▶ _Exercise instructions_
How many lines in these records hold the string "waka"? State only that number.

*** Supplied material

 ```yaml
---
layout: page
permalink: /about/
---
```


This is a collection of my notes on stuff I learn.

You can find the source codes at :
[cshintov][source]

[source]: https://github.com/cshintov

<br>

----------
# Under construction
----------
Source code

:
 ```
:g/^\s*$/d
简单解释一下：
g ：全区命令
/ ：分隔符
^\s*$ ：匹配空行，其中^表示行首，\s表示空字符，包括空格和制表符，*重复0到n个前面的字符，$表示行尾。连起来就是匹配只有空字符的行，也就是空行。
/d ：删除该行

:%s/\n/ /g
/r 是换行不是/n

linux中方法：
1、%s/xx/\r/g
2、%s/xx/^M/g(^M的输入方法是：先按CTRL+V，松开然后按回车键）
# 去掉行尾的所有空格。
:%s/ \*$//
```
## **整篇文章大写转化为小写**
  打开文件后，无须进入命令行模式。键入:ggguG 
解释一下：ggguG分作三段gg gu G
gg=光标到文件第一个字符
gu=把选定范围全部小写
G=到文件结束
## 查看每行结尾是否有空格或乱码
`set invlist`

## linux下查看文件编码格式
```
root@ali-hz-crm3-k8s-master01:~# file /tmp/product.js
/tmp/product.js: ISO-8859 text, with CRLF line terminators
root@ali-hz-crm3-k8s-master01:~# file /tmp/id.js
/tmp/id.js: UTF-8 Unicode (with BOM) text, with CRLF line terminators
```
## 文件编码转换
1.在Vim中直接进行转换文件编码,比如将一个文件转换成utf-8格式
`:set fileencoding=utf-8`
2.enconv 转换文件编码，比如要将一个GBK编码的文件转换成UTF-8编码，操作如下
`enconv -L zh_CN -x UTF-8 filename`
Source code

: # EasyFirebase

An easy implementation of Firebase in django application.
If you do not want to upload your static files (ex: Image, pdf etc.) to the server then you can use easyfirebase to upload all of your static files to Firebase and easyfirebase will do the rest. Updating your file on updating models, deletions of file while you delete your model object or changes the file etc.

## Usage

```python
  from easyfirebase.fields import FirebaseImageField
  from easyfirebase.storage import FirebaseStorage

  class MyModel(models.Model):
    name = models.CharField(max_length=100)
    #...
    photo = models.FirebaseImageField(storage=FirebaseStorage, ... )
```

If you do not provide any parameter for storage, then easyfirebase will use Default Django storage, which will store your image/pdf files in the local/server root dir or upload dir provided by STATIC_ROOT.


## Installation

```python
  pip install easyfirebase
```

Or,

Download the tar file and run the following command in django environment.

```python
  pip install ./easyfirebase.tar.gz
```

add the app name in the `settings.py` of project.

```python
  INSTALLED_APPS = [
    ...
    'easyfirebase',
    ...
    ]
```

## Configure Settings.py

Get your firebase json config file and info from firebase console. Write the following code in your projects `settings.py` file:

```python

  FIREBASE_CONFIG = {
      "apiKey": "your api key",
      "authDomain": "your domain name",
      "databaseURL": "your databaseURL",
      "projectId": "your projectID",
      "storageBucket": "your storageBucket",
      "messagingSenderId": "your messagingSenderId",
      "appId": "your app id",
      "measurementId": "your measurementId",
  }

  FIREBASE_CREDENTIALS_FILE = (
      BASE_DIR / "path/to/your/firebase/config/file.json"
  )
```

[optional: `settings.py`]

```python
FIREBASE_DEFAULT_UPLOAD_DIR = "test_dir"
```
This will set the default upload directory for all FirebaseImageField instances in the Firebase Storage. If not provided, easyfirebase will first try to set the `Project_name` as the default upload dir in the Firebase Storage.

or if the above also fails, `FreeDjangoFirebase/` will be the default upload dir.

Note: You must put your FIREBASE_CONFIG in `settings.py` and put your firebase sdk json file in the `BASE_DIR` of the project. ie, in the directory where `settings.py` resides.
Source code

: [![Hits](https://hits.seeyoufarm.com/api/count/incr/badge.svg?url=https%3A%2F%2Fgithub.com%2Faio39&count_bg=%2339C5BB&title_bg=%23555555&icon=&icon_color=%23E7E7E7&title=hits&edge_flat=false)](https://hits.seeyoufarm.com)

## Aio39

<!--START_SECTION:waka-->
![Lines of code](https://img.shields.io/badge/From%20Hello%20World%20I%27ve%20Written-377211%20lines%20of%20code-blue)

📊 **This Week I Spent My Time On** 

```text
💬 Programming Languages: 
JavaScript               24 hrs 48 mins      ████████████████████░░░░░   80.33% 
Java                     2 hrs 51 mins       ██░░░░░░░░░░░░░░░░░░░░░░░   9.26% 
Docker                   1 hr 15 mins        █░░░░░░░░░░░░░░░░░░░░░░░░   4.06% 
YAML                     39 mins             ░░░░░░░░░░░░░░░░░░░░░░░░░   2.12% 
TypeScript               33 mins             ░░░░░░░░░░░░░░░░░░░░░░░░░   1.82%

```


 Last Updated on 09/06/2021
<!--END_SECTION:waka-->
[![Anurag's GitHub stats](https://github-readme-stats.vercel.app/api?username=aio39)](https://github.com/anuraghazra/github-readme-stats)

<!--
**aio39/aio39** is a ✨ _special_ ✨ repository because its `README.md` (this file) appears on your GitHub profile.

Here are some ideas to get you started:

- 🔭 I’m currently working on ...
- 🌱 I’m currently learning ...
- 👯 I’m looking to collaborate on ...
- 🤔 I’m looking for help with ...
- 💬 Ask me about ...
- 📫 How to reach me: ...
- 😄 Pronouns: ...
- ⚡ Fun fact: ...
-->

******

▶ _Response area_
2